Heterogeneous Beliefs, Risk and Learning in a Simple Asset Pricing Model with a Market Maker

  • 1 January 2000
    • preprint
    • Published in RePEc
Abstract
This paper attempts to study the dynamics of a simple discounted present value asset price model where agents have different risk attitudes and follow different expectation formulation schemes for both first and second moments of the price distribution. Instead of using a Walrasian auctioneer scenario as the market clearing mechanism, a market maker scenario is used. In particular, the paper concentrates on models of fundamentalists and trend traders who follow least squares learning processes.
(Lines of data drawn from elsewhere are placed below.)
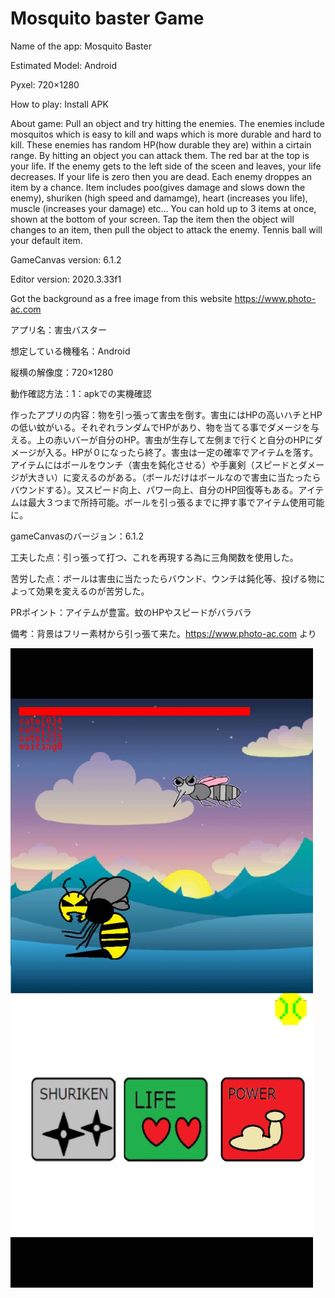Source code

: # Mosquito baster Game

Name of the app: Mosquito Baster

Estimated Model: Android

Pyxel: 720×1280

How to play: Install APK

About game: Pull an object and try hitting the enemies. The enemies include mosquitos which is easy to kill and waps which is more durable and hard to kill. These enemies has random HP(how durable they are) within a cirtain range. By hitting an object you can attack them. The red bar at the top is your life. If the enemy gets to the left side of the sceen and leaves, your life decreases. If your life is zero then you are dead. Each enemy droppes an item by a chance. Item includes poo(gives damage and slows down the enemy), shuriken (high speed and damamge), heart (increases you life), muscle (increases your damage) etc... You can hold up to 3 items at once, shown at the bottom of your screen. Tap the item then the object will changes to an item, then pull the object to attack the enemy. Tennis ball will your default item.

GameCanvas version: 6.1.2

Editor version: 2020.3.33f1

Got the background as a free image from this website https://www.photo-ac.com 


アプリ名：害虫バスター

想定している機種名：Android

縦横の解像度：720×1280

動作確認方法：1：apkでの実機確認

作ったアプリの内容：物を引っ張って害虫を倒す。害虫にはHPの高いハチとHPの低い蚊がいる。それぞれランダムでHPがあり、物を当てる事でダメージを与える。上の赤いバーが自分のHP。害虫が生存して左側まで行くと自分のHPにダメージが入る。HPが０になったら終了。害虫は一定の確率でアイテムを落す。アイテムにはボールをウンチ（害虫を鈍化させる）や手裏剣（スピードとダメージが大きい）に変えるのがある。（ボールだけはボールなので害虫に当たったらバウンドする）。又スピード向上、パワー向上、自分のHP回復等もある。アイテムは最大３つまで所持可能。ボールを引っ張るまでに押す事でアイテム使用可能に。

gameCanvasのバージョン：6.1.2

工夫した点：引っ張って打つ、これを再現する為に三角関数を使用した。

苦労した点：ボールは害虫に当たったらバウンド、ウンチは鈍化等、投げる物によって効果を変えるのが苦労した。

PRポイント：アイテムが豊富。蚊のHPやスピードがバラバラ

備考：背景はフリー素材から引っ張て来た。https://www.photo-ac.com より

![Image of the game](/game.jpg)
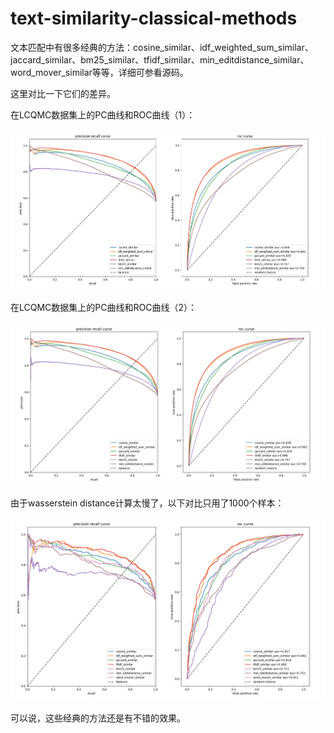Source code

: # text-similarity-classical-methods

文本匹配中有很多经典的方法：cosine_similar、idf_weighted_sum_similar、jaccard_similar、bm25_similar、tfidf_similar、min_editdistance_similar、word_mover_similar等等，详细可参看源码。

这里对比一下它们的差异。


在LCQMC数据集上的PC曲线和ROC曲线（1）：

![](asset/ts1.png)

在LCQMC数据集上的PC曲线和ROC曲线（2）：

![](asset/ts1.1.png)

由于wasserstein distance计算太慢了，以下对比只用了1000个样本：

![](asset/ts2.png)

可以说，这些经典的方法还是有不错的效果。
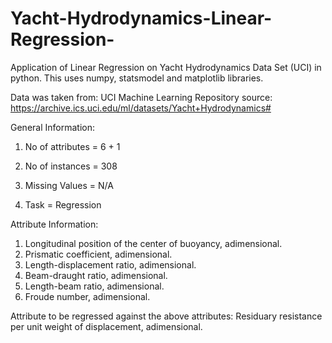 # Yacht-Hydrodynamics-Linear-Regression-
Application of Linear Regression on Yacht Hydrodynamics Data Set (UCI) in python. 
This uses numpy, statsmodel and matplotlib libraries.

Data was taken from: UCI Machine Learning Repository
source: https://archive.ics.uci.edu/ml/datasets/Yacht+Hydrodynamics#

General Information:

1. No of attributes = 6 + 1

2. No of instances = 308
3. Missing Values = N/A
4. Task = Regression

Attribute Information:
1. Longitudinal position of the center of buoyancy, adimensional. 
2. Prismatic coefficient, adimensional. 
3. Length-displacement ratio, adimensional. 
4. Beam-draught ratio, adimensional. 
5. Length-beam ratio, adimensional. 
6. Froude number, adimensional. 

Attribute to be regressed against the above attributes:
Residuary resistance per unit weight of displacement, adimensional.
An analysis is made of the effects of lag lengths on the stability of the fundamental equilibrium. Some necessary and/or sufficient conditions on the stability of the fundamental equilibrium associated with the speed of the adjustment of the market maker, different risk attitudes and different risk attitudes and different values of lags (used in the learning process) are established. The results lead to the following observations: (I) Compared with the findings with the Walrasian market clearing scenario in Brock and Hommes [8] and Chiarella and He [14], different price dynamics are obtained when the speed of the adjustment of the market maker increases and, in particular, when the contrarians are involved in the model; (ii) In contrast to homogeneous beliefs, where the larger is the lag length the more stable is that in general (for both the Walrasian and the market maker equilibrium) different lag lengths can complicate the price dynamics; (iii) In the model of trend followers versus contrarians, the stability of the fundamental equilibrium is determined by risk-adjusted aggregated extrapolation rates. This indicates that although every individual forecasting rule may lead to divergence from the equilibrium, these may "cancel out" in the aggregate and the actual dynamics with learning may thus be locally stable. On the other hand, only a small group of traders with expectation functions involving significant divergence can in fact destabilize the whole system.